SALT LAKE CITY — Growing up in a village of the Philippines wouldn't have given current Utah Valley University President Astrid Tuminez many opportunities, so when she was 2 years old, her mother chose to move their family to the city.
The family lived in the slums on the beach, she said, and later in the slums of the city.
"We were so happy to have our own home," Tuminez said. "It was only a hut on stilts in the water, but it was good for us."
Tuminez shared her experience as a keynote speaker of the 2021 RootsTech Connect, a family history conference run by FamilySearch, a volunteer-based organization of The Church of Jesus Christ of Latter-day Saints. This year's event was 100% virtual due to the pandemic and attracted a record number of over 380,000 participants.
The scholar credits her success to the many women in her life that helped encourage and cultivate her confidence, especially her mother.
"My journey from the village to the slums and later to the University of the Philippines, Brigham Young University, Harvard and MIT and now at UVU wouldn't have been possible without my mother's vision and fighting spirit," she said.
Thanks to all these "women warriors," Tuminez is able to carry on the legacy as a woman warrior herself.
"I am the third generation among women warriors," she said.
As a 5-year-old, Tuminez met Catholic nuns after they knocked on the door of their hut. The nuns thought they were bright children and invited them to attend an expensive school, free of charge.
"This moment changed my life forever," Tuminez said.
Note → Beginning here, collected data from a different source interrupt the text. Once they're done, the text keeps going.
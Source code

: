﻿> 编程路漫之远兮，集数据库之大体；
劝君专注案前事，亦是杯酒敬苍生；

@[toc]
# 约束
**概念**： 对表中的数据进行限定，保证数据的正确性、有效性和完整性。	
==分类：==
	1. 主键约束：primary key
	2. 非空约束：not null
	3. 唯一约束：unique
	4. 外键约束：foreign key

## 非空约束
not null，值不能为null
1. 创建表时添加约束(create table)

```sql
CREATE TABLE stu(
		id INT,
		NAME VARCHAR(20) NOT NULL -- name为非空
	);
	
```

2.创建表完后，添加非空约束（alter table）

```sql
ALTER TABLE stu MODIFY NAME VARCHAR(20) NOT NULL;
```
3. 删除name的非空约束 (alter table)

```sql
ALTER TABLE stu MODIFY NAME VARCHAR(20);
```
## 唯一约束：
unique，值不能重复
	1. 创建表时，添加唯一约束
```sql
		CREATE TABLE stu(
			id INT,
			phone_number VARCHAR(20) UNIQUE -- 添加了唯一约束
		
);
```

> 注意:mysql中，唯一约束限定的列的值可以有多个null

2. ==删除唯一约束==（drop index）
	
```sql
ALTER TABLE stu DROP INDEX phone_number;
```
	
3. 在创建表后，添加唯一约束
Those nuns would go on to teach her how to read, write and worship God, she said.
In her first week of school, she didn't know any letters or numbers; but over the next few months, a young Tuminez had been moved to the front row after proving herself to be a dedicated student.
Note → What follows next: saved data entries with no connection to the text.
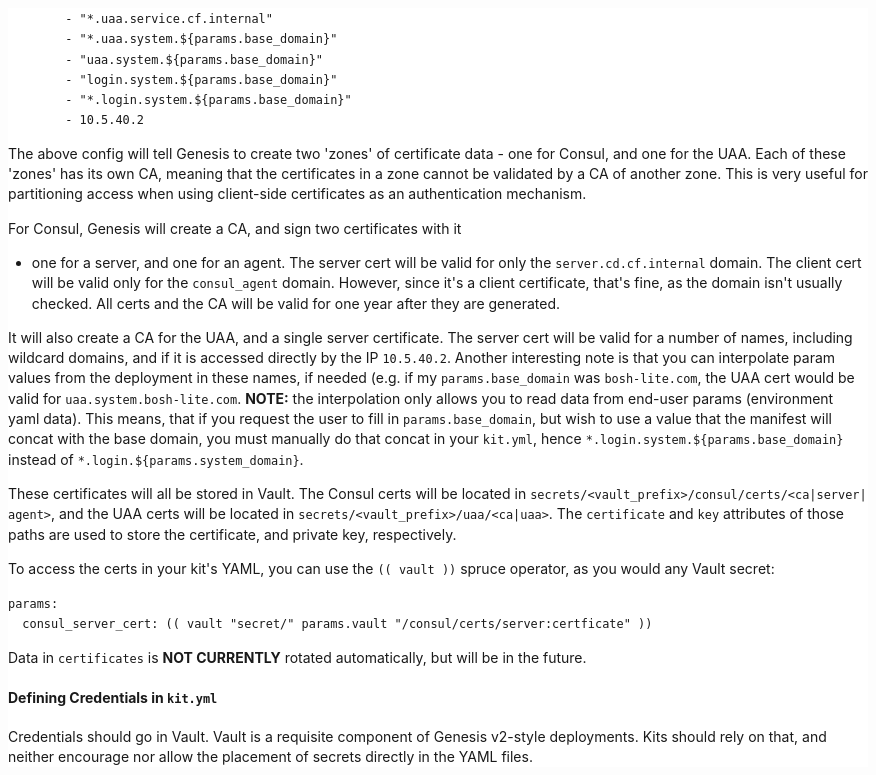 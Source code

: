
 ```
        - "*.uaa.service.cf.internal"
        - "*.uaa.system.${params.base_domain}"
        - "uaa.system.${params.base_domain}"
        - "login.system.${params.base_domain}"
        - "*.login.system.${params.base_domain}"
        - 10.5.40.2
```

The above config will tell Genesis to create two 'zones' of certificate
data - one for Consul, and one for the UAA. Each of these 'zones' has
its own CA, meaning that the certificates in a zone cannot be validated
by a CA of another zone. This is very useful for partitioning access
when using client-side certificates as an authentication mechanism.

For Consul, Genesis will create a CA, and sign two certificates with it
 - one for a server, and one for an agent. The server cert will be valid
for only the `server.cd.cf.internal` domain. The client cert will be valid
only for the `consul_agent` domain. However, since it's a client certificate,
that's fine, as the domain isn't usually checked. All certs and the CA will
be valid for one year after they are generated.

It will also create a CA for the UAA, and a single server certificate.
The server cert will be valid for a number of names, including wildcard
domains, and if it is accessed directly by the IP `10.5.40.2`. Another
interesting note is that you can interpolate param values from the deployment
in these names, if needed (e.g. if my `params.base_domain` was `bosh-lite.com`,
the UAA cert would be valid for `uaa.system.bosh-lite.com`. **NOTE:** the interpolation
only allows you to read data from end-user params (environment yaml data).
This means, that if you request the user to fill in `params.base_domain`, but
wish to use a value that the manifest will concat with the base domain, you
must manually do that concat in your `kit.yml`, hence `*.login.system.${params.base_domain}`
instead of `*.login.${params.system_domain}`.

These certificates will all be stored in Vault. The Consul certs will
be located in `secrets/<vault_prefix>/consul/certs/<ca|server|agent>`,
and the UAA certs will be located in `secrets/<vault_prefix>/uaa/<ca|uaa>`.
The `certificate` and `key` attributes of those paths are used to store the certificate,
and private key, respectively.

To access the certs in your kit's YAML, you can use the `(( vault ))` spruce
operator, as you would any Vault secret:

```
params:
  consul_server_cert: (( vault "secret/" params.vault "/consul/certs/server:certficate" ))
```

Data in `certificates` is **NOT CURRENTLY** rotated automatically, but will be
in the future.

#### Defining Credentials in `kit.yml`

Credentials should go in Vault.  Vault is a requisite component of
Genesis v2-style deployments.  Kits should rely on that, and
neither encourage nor allow the placement of secrets directly in
the YAML files.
When Tuminez was 10 her family was first introduced to The Church of Jesus Christ of Latter-day Saints through its missionaries. She was later baptized into the church.
"That has been a truly formative influence in my life, in the sense that the belief in human progress and spiritual progress in a loving God and the divine worth of individual individuals was further affirmed through my LDS religion," Tuminez said at the virtual event.
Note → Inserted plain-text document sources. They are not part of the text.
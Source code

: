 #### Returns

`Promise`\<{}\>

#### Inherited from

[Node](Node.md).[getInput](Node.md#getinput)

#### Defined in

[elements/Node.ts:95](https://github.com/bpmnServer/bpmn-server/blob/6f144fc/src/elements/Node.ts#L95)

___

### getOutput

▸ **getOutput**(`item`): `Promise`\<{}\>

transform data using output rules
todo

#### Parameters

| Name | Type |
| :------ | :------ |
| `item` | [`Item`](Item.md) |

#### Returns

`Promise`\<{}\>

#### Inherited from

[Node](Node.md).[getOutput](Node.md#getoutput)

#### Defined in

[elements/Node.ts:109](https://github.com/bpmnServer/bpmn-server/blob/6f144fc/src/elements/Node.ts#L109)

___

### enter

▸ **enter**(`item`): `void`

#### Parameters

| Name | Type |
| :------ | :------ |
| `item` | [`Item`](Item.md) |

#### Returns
When reflecting back on her mother's sacrifices to provide an opportunity for her family, Tuminez said she is thankful.
"My heart overflows with gratitude … as I think about the spirit that flows from life to life to life. My grandmother was given so little and my mother the same," Tuminez said. "Yet, they had strong hearts and skillful hands and stubborn brains that helped them take advantage of opportunity endure suffering and care for themselves and others."
Now, she hopes to continue the strong lineage with her children.
In 2018, Tuminez became the seventh president of Utah Valley University and the first woman to serve in the role.
"I took this job to make myself useful to others," she said. "I take great pride in the work that my team and I do."
While Tuminez reflects often on the importance of her own ancestors, she admits she doesn't think about what her own legacy might be.
"It's important for me that I feel happy as much as possible, that I am doing useful things for others and for myself, and that I am kind, I am charitable," she said.
Thanks to the women warriors in her own life, Tuminez has been able to fulfill her educational aspirations and help inspire others all over the world. She encouraged others to think of the women warriors in their life and consider how their actions helped guide their children, and their children's children lives
"My grandmother, my mother, and other women warriors in my life are all women who dared to dream in difficult circumstances. They found courage to leap into adventures and didn't let their circumstances over overly sway what they could and would become," Tuminez said.
Editor's note: Deseret Digital Media, Inc., the operator of KSL.com, is a subsidiary of Deseret Management Corporation, which is owned by The Church of Jesus Christ of Latter-day Saints.